*What to do:* Write out every line below that includes the word "Minor".

*Information shown:*
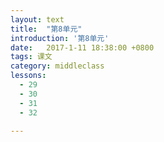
 ```yaml
---
layout: text
title:  "第8单元"
introduction: '第8单元'
date:   2017-1-11 18:38:00 +0800
tags: 课文
category: middleclass
lessons:
  - 29 
  - 30 
  - 31 
  - 32 

---
```


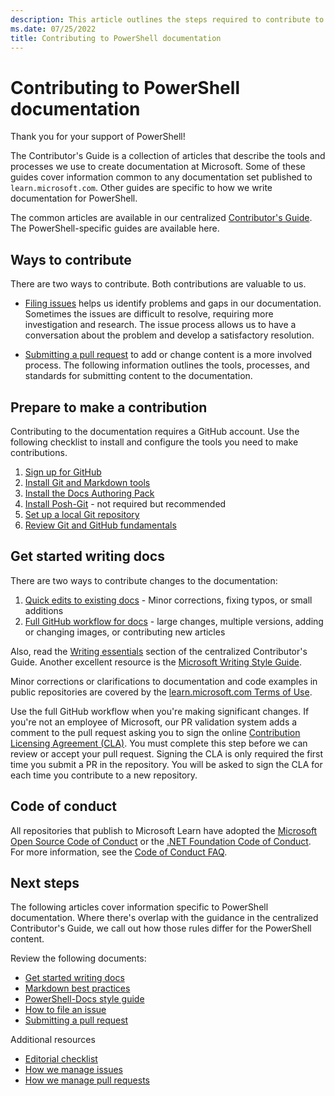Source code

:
 ```yaml
---
description: This article outlines the steps required to contribute to the PowerShell documentation.
ms.date: 07/25/2022
title: Contributing to PowerShell documentation
---
```

# Contributing to PowerShell documentation

Thank you for your support of PowerShell!

The Contributor's Guide is a collection of articles that describe the tools and processes we use to
create documentation at Microsoft. Some of these guides cover information common to any
documentation set published to `learn.microsoft.com`. Other guides are specific to how we write
documentation for PowerShell.

The common articles are available in our centralized [Contributor's Guide][1]. The
PowerShell-specific guides are available here.

## Ways to contribute

There are two ways to contribute. Both contributions are valuable to us.

- [Filing issues][2] helps us identify problems and gaps in our documentation. Sometimes the issues
  are difficult to resolve, requiring more investigation and research. The issue process allows us
  to have a conversation about the problem and develop a satisfactory resolution.

- [Submitting a pull request][3] to add or change content is a more involved process. The following
  information outlines the tools, processes, and standards for submitting content to the
  documentation.

## Prepare to make a contribution

Contributing to the documentation requires a GitHub account. Use the following checklist to install
and configure the tools you need to make contributions.

1. [Sign up for GitHub][4]
1. [Install Git and Markdown tools][5]
1. [Install the Docs Authoring Pack][6]
1. [Install Posh-Git][7] - not required but recommended
1. [Set up a local Git repository][8]
1. [Review Git and GitHub fundamentals][9]

## Get started writing docs

There are two ways to contribute changes to the documentation:

1. [Quick edits to existing docs][10] - Minor corrections, fixing typos, or small additions
1. [Full GitHub workflow for docs][11] - large changes, multiple versions, adding or changing
   images, or contributing new articles

Also, read the [Writing essentials][12] section of the centralized Contributor's Guide. Another
excellent resource is the [Microsoft Writing Style Guide][13].

Minor corrections or clarifications to documentation and code examples in public repositories are
covered by the [learn.microsoft.com Terms of Use][14].

Use the full GitHub workflow when you're making significant changes. If you're not an employee of
Microsoft, our PR validation system adds a comment to the pull request asking you to sign the online
[Contribution Licensing Agreement (CLA)][15]. You must complete this step before we can review or
accept your pull request. Signing the CLA is only required the first time you submit a PR in the
repository. You will be asked to sign the CLA for each time you contribute to a new repository.

## Code of conduct

All repositories that publish to Microsoft Learn have adopted the
[Microsoft Open Source Code of Conduct][16] or the
[.NET Foundation Code of Conduct][17]. For more
information, see the [Code of Conduct FAQ][18].

## Next steps

The following articles cover information specific to PowerShell documentation. Where there's overlap
with the guidance in the centralized Contributor's Guide, we call out how those rules differ for the
PowerShell content.

Review the following documents:

- [Get started writing docs][19]
- [Markdown best practices][21]
- [PowerShell-Docs style guide][22]
- [How to file an issue][2]
- [Submitting a pull request][20]

Additional resources

- [Editorial checklist][23]
- [How we manage issues][24]
- [How we manage pull requests][25]

<!--link references-->
[1]: /contribute/
[2]: file-an-issue.md
[3]: pull-requests.md
[4]: /contribute/get-started-setup-github
[5]: /contribute/get-started-setup-tools
[6]: /contribute/how-to-write-docs-auth-pack
[7]: https://www.powershellgallery.com/packages/posh-git
[8]: /contribute/get-started-setup-local
[9]: /contribute/git-github-fundamentals
[10]: /contribute/content/how-to-write-quick-edits
[11]: /contribute/how-to-write-workflows-major
[12]: /contribute/style-quick-start
[13]: /style-guide/welcome/
[14]: /legal/termsofuse
[15]: https://cla.microsoft.com/
[16]: https://opensource.microsoft.com/codeofconduct/
[17]: https://dotnetfoundation.org/code-of-conduct
[18]: https://opensource.microsoft.com/codeofconduct/faq/
[19]: get-started-writing.md
[20]: pull-requests.md
[21]: general-markdown.md
[22]: powershell-style-guide.md
[23]: editorial-checklist.md
[24]: managing-issues.md
[25]: managing-pull-requests.md
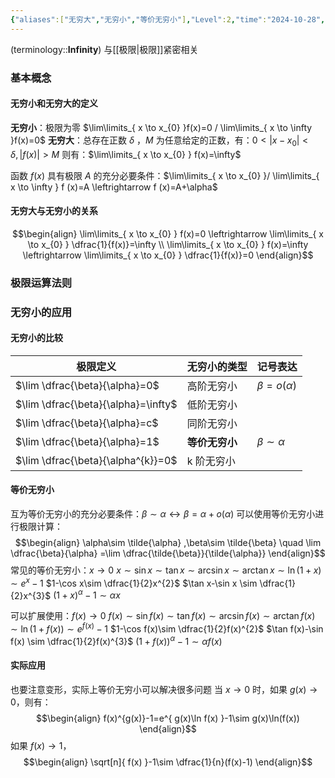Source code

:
```yaml
---
{"aliases":["无穷大","无穷小","等价无穷小"],"Level":2,"time":"2024-10-28","dg-publish":true,"dg-path":"数学/微积分/无穷.md","permalink":"/数学/微积分/无穷/","dgPassFrontmatter":true,"noteIcon":"","created":"2024-09-12T09:43:44.000+08:00","updated":"2025-03-20T11:41:15.000+08:00"}
---
```



(terminology::**Infinity**)
与[[极限\|极限]]紧密相关
### 基本概念
#### 无穷小和无穷大的定义
**无穷小**：极限为零   $\lim\limits_{ x \to x_{0} }f(x)=0 / \lim\limits_{ x \to \infty }f(x)=0$
**无穷大**：总存在正数 $\delta$ ，$M$ 为任意给定的正数，有：$0<\left\lvert  x-x_{0} \right\rvert<\delta,\left\lvert  f(x) \right\rvert>M$
则有：$\lim\limits_{ x \to x_{0} } f(x)=\infty$

函数 $f(x)$ 具有极限 $A$ 的充分必要条件：$\lim\limits_{ x \to x_{0} }/ \lim\limits_{ x \to \infty } f (x)=A \leftrightarrow f (x)=A+\alpha$
#### 无穷大与无穷小的关系
$$\begin{align}
\lim\limits_{ x \to x_{0} } f(x)=0 \leftrightarrow \lim\limits_{ x \to x_{0} } \dfrac{1}{f(x)}=\infty \\
\lim\limits_{ x \to x_{0} } f(x)=\infty \leftrightarrow \lim\limits_{ x \to x_{0} } \dfrac{1}{f(x)}=0
\end{align}$$

### 极限运算法则


### 无穷小的应用
#### 无穷小的比较

| 极限定义                                | 无穷小的类型    | 记号表达               |
| ----------------------------------- | --------- | ------------------ |
| $\lim \dfrac{\beta}{\alpha}=0$      | 高阶无穷小     | $\beta=o(\alpha)$  |
| $\lim \dfrac{\beta}{\alpha}=\infty$ | 低阶无穷小     |                    |
| $\lim \dfrac{\beta}{\alpha}=c$      | 同阶无穷小     |                    |
| $\lim \dfrac{\beta}{\alpha}=1$      | **等价无穷小** | $\beta\sim \alpha$ |
| $\lim \dfrac{\beta}{\alpha^{k}}=0$  | k 阶无穷小    |                    |

#### 等价无穷小
互为等价无穷小的充分必要条件：$\beta\sim \alpha \leftrightarrow \beta=\alpha+o(\alpha)$
可以使用等价无穷小进行极限计算：
$$\begin{align}
\alpha\sim  \tilde{\alpha}  ,\beta\sim \tilde{\beta} \quad   \lim \dfrac{\beta}{\alpha}  =\lim \dfrac{\tilde{\beta}}{\tilde{\alpha}}
\end{align}$$
常见的等价无穷小：$x\to 0$
$x\sim \sin x\sim \tan x\sim \arcsin x\sim \arctan x\sim \ln(1+x)\sim e^{ x }-1$
$1-\cos x\sim \dfrac{1}{2}x^{2}$  $\tan x-\sin x \sim \dfrac{1}{2}x^{3}$
$(1+x)^{\alpha}-1\sim \alpha x$

可以扩展使用：$f(x)\to 0$
$f(x)\sim \sin f(x)\sim \tan f(x)\sim \arcsin f(x)\sim \arctan f(x)\sim \ln(1+f(x))\sim e^{ f(x) }-1$
$1-\cos f(x)\sim \dfrac{1}{2}f(x)^{2}$  $\tan f(x)-\sin f(x) \sim \dfrac{1}{2}f(x)^{3}$
$(1+f(x))^{\alpha}-1\sim \alpha f(x)$

#### 实际应用
也要注意变形，实际上等价无穷小可以解决很多问题
当 $x\to0$ 时，如果 $g(x)\to 0$，则有：
$$\begin{align}
f(x)^{g(x)}-1=e^{ g(x)\ln f(x) }-1\sim g(x)\ln(f(x))
\end{align}$$
如果 $f(x)\to 1$，
$$\begin{align}
\sqrt[n]{ f(x) }-1\sim \dfrac{1}{n}(f(x)-1)
\end{align}$$
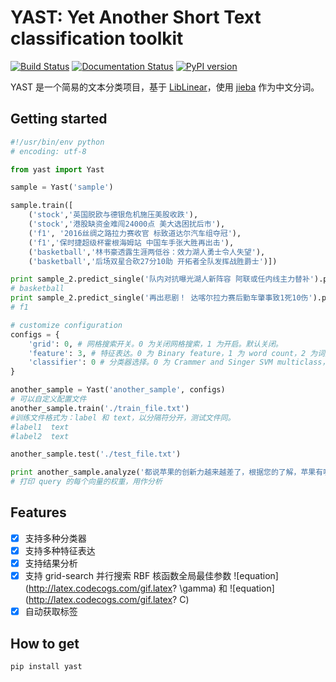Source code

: # YAST: Yet Another Short Text classification toolkit

[![Build Status](https://travis-ci.org/ailurus1991/YAST.svg?branch=master)](https://travis-ci.org/ailurus1991/YAST)
[![Documentation Status](https://readthedocs.org/projects/yast-doc/badge/?version=latest)](http://yast-doc.readthedocs.io/en/latest/?badge=latest)
[![PyPI version](https://badge.fury.io/py/yast.svg)](https://badge.fury.io/py/yast)

YAST 是一个简易的文本分类项目，基于 [LibLinear](http://www.csie.ntu.edu.tw/~cjlin/liblinear/)，使用 [jieba](https://github.com/fxsjy/jieba) 作为中文分词。

## Getting started

```python
#!/usr/bin/env python
# encoding: utf-8

from yast import Yast

sample = Yast('sample')

sample.train([
    ('stock','英国脱欧与德银危机施压美股收跌'),
    ('stock','港股缺资金难闯24000点 美大选困扰后市'),
    ('f1', '2016丝绸之路拉力赛收官 标致道达尔汽车组夺冠'),
    ('f1','保时捷超级杯霍根海姆站 中国车手张大胜再出击'),
    ('basketball','林书豪透露生涯两低谷：效力湖人勇士令人失望'),
    ('basketball','后场双星合砍27分10助 开拓者全队发挥战胜爵士')])

print sample_2.predict_single('队内对抗曝光湖人新阵容 阿联或任内线主力替补').predicted_y
# basketball
print sample_2.predict_single('再出悲剧！ 达喀尔拉力赛后勤车肇事致1死10伤').predicted_y
# f1

# customize configuration
configs = {
    'grid': 0, # 网格搜索开关。0 为关闭网格搜索，1 为开启。默认关闭。
    'feature': 3, # 特征表达。0 为 Binary feature，1 为 word count，2 为词频，3 为TF-IDF。
    'classifier': 0 # 分类器选择。0 为 Crammer and Singer SVM multiclass，1 为 L1 损失分类 one-vs-rest，2 为 L2损失分类 one-vs-rest，3 为逻辑回归 one-vs-rest。
}

another_sample = Yast('another_sample', configs)
# 可以自定义配置文件
another_sample.train('./train_file.txt')
#训练文件格式为：label 和 text，以分隔符分开，测试文件同。
#label1  text
#label2  text

another_sample.test('./test_file.txt')

print another_sample.analyze('都说苹果的创新力越来越差了，根据您的了解，苹果有哪些外行看不到内行却深感振奋的黑科技？')
# 打印 query 的每个向量的权重，用作分析
```

## Features

- [x] 支持多种分类器
- [x] 支持多种特征表达
- [x] 支持结果分析
- [x] 支持 grid-search 并行搜索 RBF 核函数全局最佳参数 ![equation](http://latex.codecogs.com/gif.latex? \gamma) 和 ![equation](http://latex.codecogs.com/gif.latex? C)
- [x] 自动获取标签

## How to get

```python
pip install yast
```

*Result:*
1. [Quick edits to existing docs][10] - Minor corrections, fixing typos, or small additions
Minor corrections or clarifications to documentation and code examples in public repositories are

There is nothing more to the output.